|The 14 hopefuls set up their stations as guests sample the cocktails and make their choices|
I was invited to help judge the Beefeater 24
Global Competition last Wednesday evening at the Shoreditch Studios in London. Beefeater had flown in hopeful bartenders from all over the world, vying for the prize of a trip to Japan, and earlier in the day they had encountered challenges measuring all aspects of modern bartending, including food matching. The organisers are looking for more than just the finished drink, judging overall ability to be a host and, unsurprisingly, an understanding of Beefeater 24 and its history and place in the cocktail pantheon. But our role was simply to taste 14 cocktails and choose our favourite.

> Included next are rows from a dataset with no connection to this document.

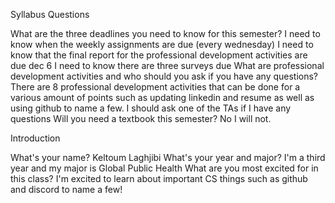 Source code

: Syllabus Questions

What are the three deadlines you need to know for this semester? I need to know when the weekly assignments are due (every wednesday) I need to know that the final report for the professional development activities are due dec 6 I need to know there are three surveys due What are professional development activities and who should you ask if you have any questions? There are 8 professional development activities that can be done for a various amount of points such as updating linkedin and resume as well as using github to name a few. I should ask one of the TAs if I have any questions Will you need a textbook this semester? No I will not.

Introduction

What's your name? Keltoum Laghjibi What's your year and major? I'm a third year and my major is Global Public Health What are you most excited for in this class? I'm excited to learn about important CS things such as github and discord to name a few!
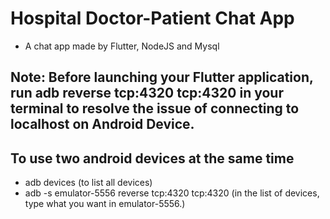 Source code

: # Hospital Doctor-Patient Chat App

* A chat app made by Flutter, NodeJS and Mysql

## Note: Before launching your Flutter application, run adb **reverse tcp:4320 tcp:4320** in your terminal to resolve the issue of connecting to localhost on Android Device.

## To use two android devices at the same time
* adb devices (to list all devices)
* adb -s emulator-5556 reverse tcp:4320 tcp:4320 (in the list of devices, type what you want in emulator-5556.)
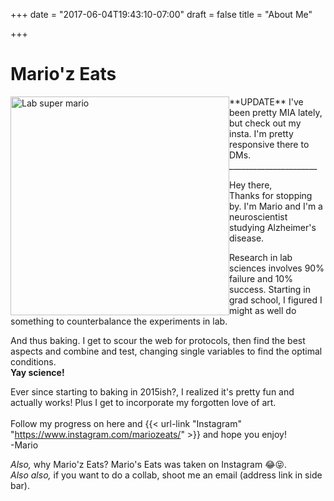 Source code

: +++
date = "2017-06-04T19:43:10-07:00"
draft = false
title = "About Me"

+++

# Mario'z Eats

<div style="float: left">
<img src="https://farm5.staticflickr.com/4279/34640085834_11f3a82992_b.jpg" alt="Lab super mario" style="height: 350px;"/>
</div> 
**UPDATE**
I've been pretty MIA lately, but check out my insta. I'm pretty responsive there to DMs. 
______________________

Hey there,  
Thanks for stopping by. I'm Mario and I'm a neuroscientist studying Alzheimer's disease. 

Research in lab sciences involves 90% failure and 10% success. Starting in grad school, I figured I might as well do something to counterbalance the experiments in lab.  

And thus baking. I get to scour the web for protocols, then find the best aspects and combine and test, changing single variables to find the optimal conditions.  
**Yay science!**

Ever since starting to baking in 2015ish?, I realized it's pretty fun and actually works! Plus I get to incorporate my forgotten love of art.  
&nbsp;  
Follow my progress on here and {{< url-link "Instagram" "https://www.instagram.com/mariozeats/" >}} and hope you enjoy!  
-Mario

*Also,* why Mario'z Eats? Mario's Eats was taken on Instagram 😂😝.  
*Also also,* if you want to do a collab, shoot me an email (address link in side bar). 
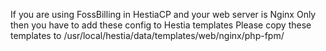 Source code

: If you are using FossBilling in HestiaCP and your web server is Nginx Only then you have to add these config to Hestia templates
Please copy these templates to /usr/local/hestia/data/templates/web/nginx/php-fpm/

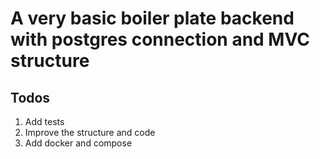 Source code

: # A very basic boiler plate backend with postgres connection and MVC structure

## Todos

1. Add tests
2. Improve the structure and code
3. Add docker and compose
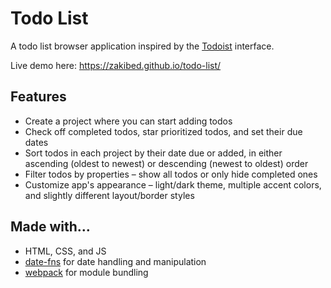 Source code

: # Todo List

A todo list browser application inspired by the [Todoist](https://todoist.com/) interface.

Live demo here: https://zakibed.github.io/todo-list/

## Features

-   Create a project where you can start adding todos
-   Check off completed todos, star prioritized todos, and set their due dates
-   Sort todos in each project by their date due or added, in either ascending (oldest to newest) or descending (newest to oldest) order
-   Filter todos by properties – show all todos or only hide completed ones
-   Customize app's appearance – light/dark theme, multiple accent colors, and slightly different layout/border styles

## Made with…

-   HTML, CSS, and JS
-   [date-fns](https://github.com/date-fns/date-fns) for date handling and manipulation
-   [webpack](https://github.com/webpack/webpack) for module bundling
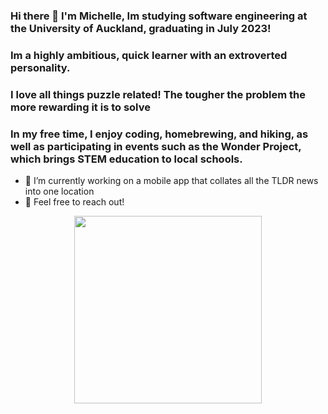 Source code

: ### Hi there 👋 I'm Michelle, Im studying software engineering at the University of Auckland, graduating in July 2023!

### Im a highly ambitious, quick learner with an extroverted personality.

### I love all things puzzle related! The tougher the problem the more rewarding it is to solve

### In my free time, I enjoy coding, homebrewing, and hiking, as well as participating in events such as the Wonder Project, which brings STEM education to local schools.

- 🔭 I’m currently working on a mobile app that collates all the TLDR news into one location
- 💬 Feel free to reach out!
<!-- - ⚡ Fun fact: ... -->

<div id="header" align="center">
  <img src="https://media.tenor.com/YUzRkMOL-3EAAAAC/programming-computer-frog.gif" width="300"/>
</div>

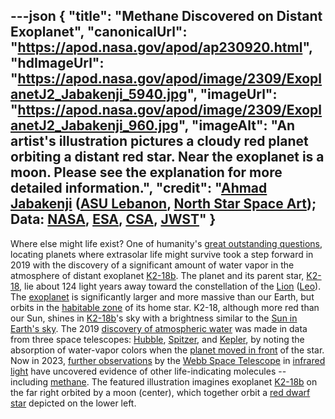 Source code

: ---json
{
  "title": "Methane Discovered on Distant Exoplanet",
  "canonicalUrl": "https://apod.nasa.gov/apod/ap230920.html",
  "hdImageUrl": "https://apod.nasa.gov/apod/image/2309/ExoplanetJ2_Jabakenji_5940.jpg",
  "imageUrl": "https://apod.nasa.gov/apod/image/2309/ExoplanetJ2_Jabakenji_960.jpg",
  "imageAlt": "An artist's illustration pictures a cloudy red planet orbiting a distant red star. Near the exoplanet is a moon. Please see the explanation for more detailed information.",
  "credit": "[Ahmad Jabakenji](mailto:%20a.jabakenji%20at%20gmail.com) ([ASU Lebanon](https://www.instagram.com/asu_lebanon/), [North Star Space Art](https://www.instagram.com/north_star_space_art/)); Data: [NASA](https://www.nasa.gov/), [ESA](https://www.esa.int/), [CSA](https://www.asc-csa.gc.ca/eng/), [JWST](https://webb.nasa.gov/)"
}
---

Where else might life exist? One of humanity's [great outstanding questions](https://apod.nasa.gov/debate/debate100th.html), locating planets where extrasolar life might survive took a step forward in 2019 with the discovery of a significant amount of water vapor in the atmosphere of distant exoplanet [K2-18b](https://en.wikipedia.org/wiki/K2-18b). The planet and its parent star, [K2-18](https://en.wikipedia.org/wiki/K2-18), lie about 124 light years away toward the constellation of the [Lion](http://ae01.alicdn.com/kf/HTB1wvWmKxSYBuNjSspjq6x73VXay.jpg_q50.jpg) ([Leo](https://en.wikipedia.org/wiki/Leo_(constellation))). The [exoplanet](https://apod.nasa.gov/apod/ap190710.html) is significantly larger and more massive than our Earth, but orbits in the [habitable zone](https://www.nasa.gov/ames/kepler/habitable-zones-of-different-stars) of its home star. K2-18, although more red than our Sun, shines in [K2-18b](https://www.spacetelescope.org/videos/heic1916a/)'s sky with a brightness similar to the [Sun in Earth's sky](https://apod.nasa.gov/apod/ap150512.html). The 2019 [discovery of atmospheric water](https://nouvelles.umontreal.ca/en/article/2019/09/11/water-detected-on-an-exoplanet-located-in-its-star-s-habitable-zone/) was made in data from three space telescopes: [Hubble](https://hubblesite.org/mission-and-telescope/the-telescope), [Spitzer](https://www.nasa.gov/mission_pages/spitzer/main/index.html), and [Kepler](https://www.nasa.gov/mission_pages/kepler/spacecraft/index.html), by noting the absorption of water-vapor colors when the [planet moved in front](http://www.planetary.org/explore/space-topics/exoplanets/transit-photometry.html) of the star. Now in 2023, [further observations](https://arxiv.org/abs/2309.05566) by the [Webb Space Telescope](https://www.nasa.gov/mission_pages/webb/main/index.html) in [infrared light](https://science.nasa.gov/ems/07_infraredwaves) have uncovered evidence of other life-indicating molecules -- including [methane](https://science.nasa.gov/news-articles/methane-stinks-earth-mars-and-beyond). The featured illustration imagines exoplanet [K2-18b](https://www.nasa.gov/goddard/2023/webb-discovers-methane-carbon-dioxide-in-atmosphere-of-k2-18b) on the far right orbited by a moon (center), which together orbit a [red dwarf star](https://en.wikipedia.org/wiki/Red_dwarf) depicted on the lower left.
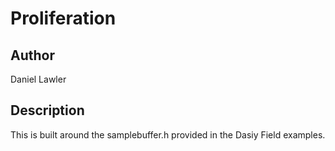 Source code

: # Proliferation

## Author

Daniel Lawler 

## Description

This is built around the samplebuffer.h provided in the Dasiy Field examples. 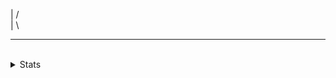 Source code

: | /  
| \  
___________________________________________
<!--END_SECTION:info-->

<br />

<details><summary>Stats</summary>
<p><img align="left" src="https://github-readme-stats.vercel.app/api/top-langs?username=alexzsk&show_icons=true&locale=en&layout=compact" alt="alexzsk" /></p>
</details>
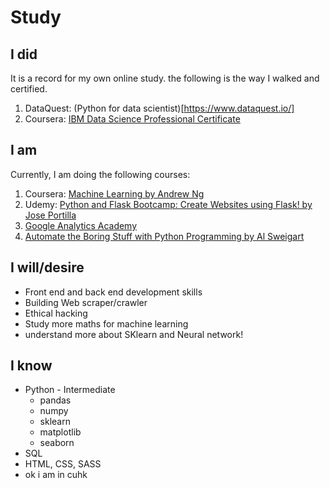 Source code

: # Study
## I did
It is a record for my own online study. the following is the way I walked and certified.
1. DataQuest: (Python for data scientist)[https://www.dataquest.io/]
2. Coursera: [IBM Data Science Professional Certificate](https://www.coursera.org/professional-certificates/ibm-data-science)

## I am
Currently, I am doing the following courses:
1. Coursera: [Machine Learning by Andrew Ng](https://www.coursera.org/learn/machine-learning)
2. Udemy: [Python and Flask Bootcamp: Create Websites using Flask! by Jose Portilla](https://www.udemy.com/user/joseportilla/)
3. [Google Analytics Academy](https://analytics.google.com/analytics/academy/)
4. [Automate the Boring Stuff with Python Programming by Al Sweigart](https://www.udemy.com/course/automate/)


## I will/desire
- Front end and back end development skills
- Building Web scraper/crawler
- Ethical hacking
- Study more maths for machine learning
- understand more about SKlearn and Neural network!


## I know
- Python - Intermediate
    - pandas
    - numpy
    - sklearn
    - matplotlib
    - seaborn
- SQL
- HTML, CSS, SASS
- ok i am in cuhk

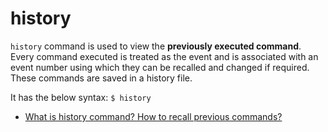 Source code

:# history

`history` command is used to view the **previously executed command**. Every command executed is treated as the event and is associated with an event number using which they can be recalled and changed if required. These commands are saved in a history file.

It has the below syntax: `$ history`

- [What is history command? How to recall previous commands?](https://www.geeksforgeeks.org/history-command-in-linux-with-examples/) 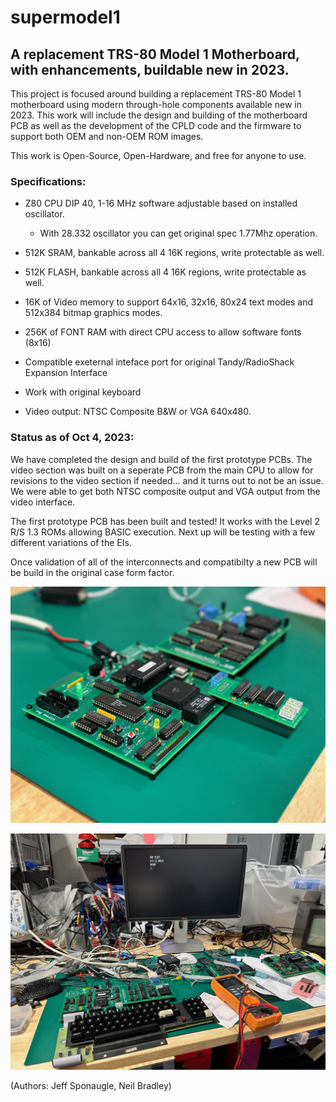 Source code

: # supermodel1
## A replacement TRS-80 Model 1 Motherboard, with enhancements, buildable new in 2023.

This project is focused around building a replacement TRS-80 Model 1 motherboard using modern through-hole components available new in 2023.  This work will include the design and building of the motherboard PCB as well as the development of the CPLD code and the firmware to support both OEM and non-OEM ROM images.

This work is Open-Source, Open-Hardware, and free for anyone to use.

### Specifications:

+ Z80 CPU DIP 40, 1-16 MHz software adjustable based on installed oscillator. 

  - With 28.332 oscillator you can get original spec 1.77Mhz operation.

+ 512K SRAM, bankable across all 4 16K regions, write protectable as well.

+ 512K FLASH, bankable across all 4 16K regions, write protectable as well. 

+ 16K of Video memory to support 64x16, 32x16, 80x24 text modes and 512x384 bitmap graphics modes.

+ 256K of FONT RAM with direct CPU access to allow software fonts (8x16)

+ Compatible exeternal inteface port for original Tandy/RadioShack Expansion Interface

+ Work with original keyboard

+ Video output: NTSC Composite B&W or VGA 640x480.

### Status as of Oct 4, 2023:

We have completed the design and build of the first prototype PCBs.  The video section was built on a seperate PCB from the main CPU to allow for revisions to the video section if needed... and it turns out to not be an issue.  We were able to get both NTSC composite output and VGA output from the video interface.  


The first prototype PCB has been built and tested!  It works with the Level 2 R/S 1.3 ROMs allowing BASIC execution.  Next up will be testing with a few different variations of the EIs.

Once validation of all of the interconnects and compatibilty a new PCB will be build in the original case form factor.

![First Prototype PCB](SM1_ProtoA.jpeg)

![First Prototype PCB](SM1_ProtoB.jpeg)


(Authors:  Jeff Sponaugle, Neil Bradley)
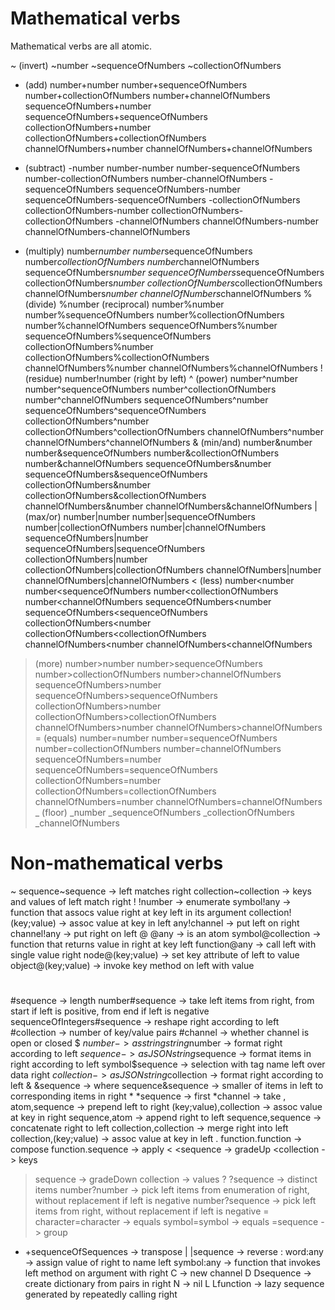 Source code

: # Mathematical verbs

Mathematical verbs are all atomic.

~ (invert)
  ~number
  ~sequenceOfNumbers
  ~collectionOfNumbers
+ (add)
  number+number
  number+sequenceOfNumbers
  number+collectionOfNumbers
  number+channelOfNumbers
  sequenceOfNumbers+number
  sequenceOfNumbers+sequenceOfNumbers
  collectionOfNumbers+number
  collectionOfNumbers+collectionOfNumbers
  channelOfNumbers+number
  channelOfNumbers+channelOfNumbers
- (subtract)
  -number
  number-number
  number-sequenceOfNumbers
  number-collectionOfNumbers
  number-channelOfNumbers
  -sequenceOfNumbers
  sequenceOfNumbers-number
  sequenceOfNumbers-sequenceOfNumbers
  -collectionOfNumbers
  collectionOfNumbers-number
  collectionOfNumbers-collectionOfNumbers
  -channelOfNumbers
  channelOfNumbers-number
  channelOfNumbers-channelOfNumbers
* (multiply)
  number*number
  number*sequenceOfNumbers
  number*collectionOfNumbers
  number*channelOfNumbers
  sequenceOfNumbers*number
  sequenceOfNumbers*sequenceOfNumbers
  collectionOfNumbers*number
  collectionOfNumbers*collectionOfNumbers
  channelOfNumbers*number
  channelOfNumbers*channelOfNumbers
% (divide)
  %number (reciprocal)
  number%number
  number%sequenceOfNumbers
  number%collectionOfNumbers
  number%channelOfNumbers
  sequenceOfNumbers%number
  sequenceOfNumbers%sequenceOfNumbers
  collectionOfNumbers%number
  collectionOfNumbers%collectionOfNumbers
  channelOfNumbers%number
  channelOfNumbers%channelOfNumbers
! (residue)
  number!number (right by left)
^ (power)
  number^number
  number^sequenceOfNumbers
  number^collectionOfNumbers
  number^channelOfNumbers
  sequenceOfNumbers^number
  sequenceOfNumbers^sequenceOfNumbers
  collectionOfNumbers^number
  collectionOfNumbers^collectionOfNumbers
  channelOfNumbers^number
  channelOfNumbers^channelOfNumbers
& (min/and)
  number&number
  number&sequenceOfNumbers
  number&collectionOfNumbers
  number&channelOfNumbers
  sequenceOfNumbers&number
  sequenceOfNumbers&sequenceOfNumbers
  collectionOfNumbers&number
  collectionOfNumbers&collectionOfNumbers
  channelOfNumbers&number
  channelOfNumbers&channelOfNumbers
| (max/or)
  number|number
  number|sequenceOfNumbers
  number|collectionOfNumbers
  number|channelOfNumbers
  sequenceOfNumbers|number
  sequenceOfNumbers|sequenceOfNumbers
  collectionOfNumbers|number
  collectionOfNumbers|collectionOfNumbers
  channelOfNumbers|number
  channelOfNumbers|channelOfNumbers
< (less)
  number<number
  number<sequenceOfNumbers
  number<collectionOfNumbers
  number<channelOfNumbers
  sequenceOfNumbers<number
  sequenceOfNumbers<sequenceOfNumbers
  collectionOfNumbers<number
  collectionOfNumbers<collectionOfNumbers
  channelOfNumbers<number
  channelOfNumbers<channelOfNumbers
> (more)
  number>number
  number>sequenceOfNumbers
  number>collectionOfNumbers
  number>channelOfNumbers
  sequenceOfNumbers>number
  sequenceOfNumbers>sequenceOfNumbers
  collectionOfNumbers>number
  collectionOfNumbers>collectionOfNumbers
  channelOfNumbers>number
  channelOfNumbers>channelOfNumbers
= (equals)
  number=number
  number=sequenceOfNumbers
  number=collectionOfNumbers
  number=channelOfNumbers
  sequenceOfNumbers=number
  sequenceOfNumbers=sequenceOfNumbers
  collectionOfNumbers=number
  collectionOfNumbers=collectionOfNumbers
  channelOfNumbers=number
  channelOfNumbers=channelOfNumbers
_ (floor)
  _number
  _sequenceOfNumbers
  _collectionOfNumbers
  _channelOfNumbers

# Non-mathematical verbs

~
  sequence~sequence -> left matches right
  collection~collection -> keys and values of left match right
!
  !number -> enumerate
  symbol!any -> function that assocs value right at key left in its argument
  collection!(key;value) -> assoc value at key in left
  any!channel -> put left on right
  channel!any -> put right on left
@
  @any -> is an atom
  symbol@collection -> function that returns value in right at key left
  function@any -> call left with single value right
  node@(key;value) -> set key attribute of left to value
  object@(key;value) -> invoke key method on left with value
#
  #sequence -> length
  number#sequence -> take left items from right, from start if left is positive, from end if left is negative
  sequenceOfIntegers#sequence -> reshape right according to left
  #collection -> number of key/value pairs
  #channel -> whether channel is open or closed
$
  $number -> as string
  string$number -> format right according to left
  $sequence -> as JSON
  string$sequence -> format items in right according to left
  symbol$sequence -> selection with tag name left over data right
  $collection -> as JSON
  string$collection -> format right according to left
&
  &sequence -> where
  sequence&sequence -> smaller of items in left to corresponding items in right
*
  *sequence -> first
  *channel -> take
,
  atom,sequence -> prepend left to right
  (key;value),collection -> assoc value at key in right
  sequence,atom -> append right to left
  sequence,sequence -> concatenate right to left
  collection,collection -> merge right into left
  collection,(key;value) -> assoc value at key in left
.
  function.function -> compose
  function.sequence -> apply
<
  <sequence -> gradeUp
  <collection -> keys
>
  >sequence -> gradeDown
  >collection -> values
?
  ?sequence -> distinct items
  number?number -> pick left items from enumeration of right, without replacement if left is negative
  number?sequence -> pick left items from right, without replacement if left is negative
=
  character=character -> equals
  symbol=symbol -> equals
  =sequence -> group
+
  +sequenceOfSequences -> transpose
|
  |sequence -> reverse
:
  word:any -> assign value of right to name left
  symbol:any -> function that invokes left method on argument with right
C -> new channel
D
  Dsequence -> create dictionary from pairs in right
N -> nil
L
  Lfunction -> lazy sequence generated by repeatedly calling right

It’s always interesting to go into a bar, study the menu, try a few drinks and get a clear sense of how this particularly mixologist’s thoughts and palate work. But it’s not often you’ll find yourself confronted with 14 different sensibilities in the same room. Having said that, it was noticeable how much similarity there was in the ingredients. Tim Stones, a B24 ambassador, explained that the contestants were told they had to include tea (Japanese sencha tea and Chinese green tea are ingredients in Beefeater 24). But grapefruit was also common (grapefruit peel is in the botanical mix of the gin too, along with more conventional orange and lemon peel) as was honey and elderflower. Tim mentioned that in the past you would get clear national styles emerging when judging competitions like this, but nowadays bartending is a much more global community and the styles are more homogenised and the standard higher. (Though he did mention that in an early heat one chap presented a simple gin and tonic as his entry—Tim couldn’t decide if he had misunderstood the idea of the competition or if he just had enormous front…)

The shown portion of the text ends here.